Upgrading to gigabit internet is a huge leap in speed, especially if you’ve been using DSL or satellite internet. But it won’t do you much good if your router can’t put out a gigabit Wi-Fi signal. If you’re already paying for gigabit internet, we highly recommend that you upgrade to a gigabit router.

However, if you’re taking your time considering your options or just saving up to get the router you really want, make sure that you plug your computer into your current router in the meantime. Even if your Wi-Fi can’t handle your connection speed, Ethernet cables (from CAT5e and above) can. CAT6a, CAT7, and CAT8 cables can handle even higher speeds, technically, if you can find an ISP that offers multigigabit speeds.

Of course, if your router’s Ethernet ports only support 100 Mbps, the cable you use won’t matter.

Avoiding dead zones

Connecting with Wi-Fi is much more convenient than using physical cables, but one downside is that Wi-Fi networks often have dead zones. You have two primary choices for dealing with these troublesome areas.

Solution #1: Invest in Wi-Fi extenders

The best Wi-Fi extenders will stretch your Wi-Fi signal to your basement, the backyard, or simply around an unfortunately placed corner. Most Wi-Fi extenders work by repeating your router’s Wi-Fi signal. This can cause a dramatic reduction in speeds, typically by about half. Still, Wi-Fi extenders can be a cheap, quick, and easy fix for certain situations.

That said, if you’re dealing with just one pesky dead zone, a better option is to spend $10 on an Ethernet cable rather than $100 on a fancy Wi-Fi extender that doesn’t solve your problem.

Solution #2: Install Ethernet cables throughout your home

You can get Ethernet cable running throughout your home by hiring a professional or contractor, or you could even do the job yourself.

Ethernet cables are both relatively cheap and relatively easy to make since they don’t require any soldering. If you want to physically wire your whole house with Ethernet and are tech-savvy enough to attach your own connectors, you can get 1,000 feet of fancy CAT6 cable for less than a single Wi-Fi extender.

Just keep in mind, if you want your Ethernet connections to come out of traditional wall outlets, you’ll need additional tools and skills to wall-fish the cable and create the outlets.

Reducing latency

While speed and signal strength are the main concerns when building a home network, there’s one category where wired connections always beat Wi-Fi: latency.

Latency is the amount of time data uses to leave your device, reach its destination, and return to you.

Activities like streaming video, while bandwidth intensive, aren’t impacted much by latency since the software can buffer the video stream to keep it running smoothly (learn more about bandwidth vs. latency).

On the other hand, online gaming must account for every action in real-time, so it’s susceptible to latency.

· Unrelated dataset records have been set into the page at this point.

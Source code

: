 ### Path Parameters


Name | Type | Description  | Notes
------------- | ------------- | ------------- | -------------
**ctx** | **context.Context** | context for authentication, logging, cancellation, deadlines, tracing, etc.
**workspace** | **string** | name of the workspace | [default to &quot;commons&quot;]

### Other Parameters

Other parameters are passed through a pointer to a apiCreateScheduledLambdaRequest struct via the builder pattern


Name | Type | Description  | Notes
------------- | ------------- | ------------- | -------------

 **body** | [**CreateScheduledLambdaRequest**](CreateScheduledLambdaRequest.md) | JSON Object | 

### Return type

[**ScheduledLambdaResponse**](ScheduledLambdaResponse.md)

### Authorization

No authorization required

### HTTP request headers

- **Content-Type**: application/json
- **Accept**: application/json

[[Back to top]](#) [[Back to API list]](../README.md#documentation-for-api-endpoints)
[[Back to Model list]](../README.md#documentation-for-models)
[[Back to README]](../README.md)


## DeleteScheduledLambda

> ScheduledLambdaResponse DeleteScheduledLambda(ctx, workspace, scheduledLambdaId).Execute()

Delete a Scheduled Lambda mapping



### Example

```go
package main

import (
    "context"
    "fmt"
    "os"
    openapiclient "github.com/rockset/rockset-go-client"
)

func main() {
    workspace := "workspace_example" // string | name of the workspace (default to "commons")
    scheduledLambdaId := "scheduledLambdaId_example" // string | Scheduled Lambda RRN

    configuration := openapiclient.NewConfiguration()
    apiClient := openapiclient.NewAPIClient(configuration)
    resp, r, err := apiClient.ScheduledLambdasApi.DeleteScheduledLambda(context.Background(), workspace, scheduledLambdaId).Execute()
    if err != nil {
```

High latency can cause lag in your games and can even disconnect you during a multiplayer session.

The best solution is to connect your computer or console to your router with an Ethernet cable. If your router is in an inconvenient location, don’t use a Wi-Fi extender. Instead, install a long Ethernet cable for less latency and an overall better experience.

Bottom line: You always need Ethernet

Physically connecting your devices to the internet might feel like a return to the 1990s, but it’s still the most reliable and secure way to connect to the internet. After all, your home network starts with an Ethernet connection to the modem. Even if your wireless network is healthy and meets all your needs, there may be scenarios where an Ethernet connection makes more sense, like gaming and media streaming.